THE PROBLEM: All lines from the opening of the entries below through the line containing "- [[03.1. INTRODUCCION" must be output exactly as they appear, with no other lines.
====
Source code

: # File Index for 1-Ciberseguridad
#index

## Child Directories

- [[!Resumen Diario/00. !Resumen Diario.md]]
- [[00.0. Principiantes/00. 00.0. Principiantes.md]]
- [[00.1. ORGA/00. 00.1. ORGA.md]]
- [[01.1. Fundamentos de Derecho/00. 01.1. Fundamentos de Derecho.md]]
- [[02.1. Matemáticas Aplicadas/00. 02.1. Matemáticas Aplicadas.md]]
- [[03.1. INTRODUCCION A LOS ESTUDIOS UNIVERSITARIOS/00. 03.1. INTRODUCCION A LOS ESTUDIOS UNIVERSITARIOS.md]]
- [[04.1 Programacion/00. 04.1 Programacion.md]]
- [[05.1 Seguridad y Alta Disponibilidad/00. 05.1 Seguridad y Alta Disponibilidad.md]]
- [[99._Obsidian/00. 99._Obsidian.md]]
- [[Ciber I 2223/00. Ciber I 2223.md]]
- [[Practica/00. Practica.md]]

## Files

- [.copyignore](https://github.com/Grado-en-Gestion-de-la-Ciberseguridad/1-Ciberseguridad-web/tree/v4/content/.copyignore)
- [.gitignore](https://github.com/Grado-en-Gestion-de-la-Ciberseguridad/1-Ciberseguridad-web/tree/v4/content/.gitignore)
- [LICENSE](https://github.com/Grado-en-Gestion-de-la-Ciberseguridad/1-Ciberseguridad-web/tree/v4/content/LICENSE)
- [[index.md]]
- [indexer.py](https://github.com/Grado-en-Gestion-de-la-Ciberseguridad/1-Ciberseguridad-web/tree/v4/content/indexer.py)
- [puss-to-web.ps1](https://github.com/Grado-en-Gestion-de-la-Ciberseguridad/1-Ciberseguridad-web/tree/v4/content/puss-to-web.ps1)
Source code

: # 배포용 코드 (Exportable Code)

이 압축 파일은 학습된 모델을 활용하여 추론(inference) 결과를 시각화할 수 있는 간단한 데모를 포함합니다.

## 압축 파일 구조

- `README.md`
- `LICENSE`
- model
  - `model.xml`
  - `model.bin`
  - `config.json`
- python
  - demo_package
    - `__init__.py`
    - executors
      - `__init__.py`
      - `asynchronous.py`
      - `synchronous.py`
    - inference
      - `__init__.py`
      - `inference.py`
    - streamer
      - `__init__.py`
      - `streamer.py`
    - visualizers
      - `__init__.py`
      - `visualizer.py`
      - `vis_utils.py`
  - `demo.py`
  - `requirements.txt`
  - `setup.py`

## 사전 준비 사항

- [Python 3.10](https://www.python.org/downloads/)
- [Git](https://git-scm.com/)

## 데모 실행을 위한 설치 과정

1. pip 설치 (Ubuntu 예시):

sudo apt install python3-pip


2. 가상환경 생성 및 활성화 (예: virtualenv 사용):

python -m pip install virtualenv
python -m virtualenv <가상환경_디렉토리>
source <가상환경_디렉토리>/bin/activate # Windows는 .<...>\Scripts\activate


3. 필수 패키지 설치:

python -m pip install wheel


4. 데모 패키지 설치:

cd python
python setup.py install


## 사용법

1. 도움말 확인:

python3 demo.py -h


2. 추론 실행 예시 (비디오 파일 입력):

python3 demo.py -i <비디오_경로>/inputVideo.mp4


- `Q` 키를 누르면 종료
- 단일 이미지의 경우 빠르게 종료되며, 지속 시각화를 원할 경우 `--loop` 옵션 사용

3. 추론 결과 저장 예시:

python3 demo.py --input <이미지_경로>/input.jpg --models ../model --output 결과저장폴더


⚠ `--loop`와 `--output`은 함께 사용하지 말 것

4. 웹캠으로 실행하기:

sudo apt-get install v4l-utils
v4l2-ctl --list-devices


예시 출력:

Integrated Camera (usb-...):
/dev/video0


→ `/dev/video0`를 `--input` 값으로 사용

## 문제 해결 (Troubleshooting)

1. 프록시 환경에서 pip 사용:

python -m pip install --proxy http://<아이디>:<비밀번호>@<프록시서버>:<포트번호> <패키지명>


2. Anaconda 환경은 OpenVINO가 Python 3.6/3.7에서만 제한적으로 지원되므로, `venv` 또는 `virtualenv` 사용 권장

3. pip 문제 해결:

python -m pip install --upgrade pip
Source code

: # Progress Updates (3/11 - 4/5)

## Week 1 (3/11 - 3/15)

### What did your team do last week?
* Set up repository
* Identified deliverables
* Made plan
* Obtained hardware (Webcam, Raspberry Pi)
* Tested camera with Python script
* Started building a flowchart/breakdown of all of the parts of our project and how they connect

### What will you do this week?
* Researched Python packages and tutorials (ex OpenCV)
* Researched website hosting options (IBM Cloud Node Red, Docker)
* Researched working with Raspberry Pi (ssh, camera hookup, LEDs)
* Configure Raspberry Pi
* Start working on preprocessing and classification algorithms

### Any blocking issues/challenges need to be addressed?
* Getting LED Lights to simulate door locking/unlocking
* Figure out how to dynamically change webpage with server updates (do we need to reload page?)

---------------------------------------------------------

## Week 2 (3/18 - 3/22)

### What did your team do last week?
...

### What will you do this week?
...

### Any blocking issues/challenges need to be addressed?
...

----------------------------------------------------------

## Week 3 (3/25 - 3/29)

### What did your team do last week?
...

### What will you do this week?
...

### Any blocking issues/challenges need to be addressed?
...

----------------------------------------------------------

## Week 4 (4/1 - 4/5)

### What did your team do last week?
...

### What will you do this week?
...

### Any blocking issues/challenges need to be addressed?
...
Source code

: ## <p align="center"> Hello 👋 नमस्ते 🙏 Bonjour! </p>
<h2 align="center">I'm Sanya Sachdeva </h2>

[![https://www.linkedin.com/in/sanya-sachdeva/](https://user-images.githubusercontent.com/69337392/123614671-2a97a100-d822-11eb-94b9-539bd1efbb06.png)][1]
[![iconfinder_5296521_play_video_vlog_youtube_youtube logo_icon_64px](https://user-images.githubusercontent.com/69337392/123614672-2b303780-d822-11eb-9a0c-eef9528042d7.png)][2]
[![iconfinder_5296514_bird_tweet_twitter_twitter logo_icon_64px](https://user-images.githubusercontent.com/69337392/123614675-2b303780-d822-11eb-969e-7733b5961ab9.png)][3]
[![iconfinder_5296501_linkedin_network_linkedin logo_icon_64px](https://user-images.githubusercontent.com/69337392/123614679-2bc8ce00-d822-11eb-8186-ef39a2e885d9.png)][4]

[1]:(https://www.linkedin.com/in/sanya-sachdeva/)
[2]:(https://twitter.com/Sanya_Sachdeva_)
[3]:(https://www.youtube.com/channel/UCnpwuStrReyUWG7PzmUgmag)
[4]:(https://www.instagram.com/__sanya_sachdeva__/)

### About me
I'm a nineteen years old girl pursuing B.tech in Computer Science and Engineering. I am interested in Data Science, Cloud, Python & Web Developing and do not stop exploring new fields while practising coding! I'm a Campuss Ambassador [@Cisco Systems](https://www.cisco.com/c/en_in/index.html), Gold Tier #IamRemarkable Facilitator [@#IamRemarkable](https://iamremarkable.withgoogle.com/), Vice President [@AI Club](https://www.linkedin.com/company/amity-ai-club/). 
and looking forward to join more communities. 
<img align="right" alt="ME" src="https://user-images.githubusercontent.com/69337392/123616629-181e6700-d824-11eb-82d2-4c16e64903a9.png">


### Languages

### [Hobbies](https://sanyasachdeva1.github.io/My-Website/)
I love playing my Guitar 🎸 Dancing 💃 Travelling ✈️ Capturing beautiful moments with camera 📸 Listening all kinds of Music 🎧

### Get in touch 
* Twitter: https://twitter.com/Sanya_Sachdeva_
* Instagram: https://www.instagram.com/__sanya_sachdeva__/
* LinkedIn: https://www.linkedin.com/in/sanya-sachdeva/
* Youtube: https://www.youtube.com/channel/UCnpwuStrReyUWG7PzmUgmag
====
TASK ANSWER:
Source code

: # File Index for 1-Ciberseguridad
#index

## Child Directories

- [[!Resumen Diario/00. !Resumen Diario.md]]
- [[00.0. Principiantes/00. 00.0. Principiantes.md]]
- [[00.1. ORGA/00. 00.1. ORGA.md]]
- [[01.1. Fundamentos de Derecho/00. 01.1. Fundamentos de Derecho.md]]
- [[02.1. Matemáticas Aplicadas/00. 02.1. Matemáticas Aplicadas.md]]
- [[03.1. INTRODUCCION A LOS ESTUDIOS UNIVERSITARIOS/00. 03.1. INTRODUCCION A LOS ESTUDIOS UNIVERSITARIOS.md]]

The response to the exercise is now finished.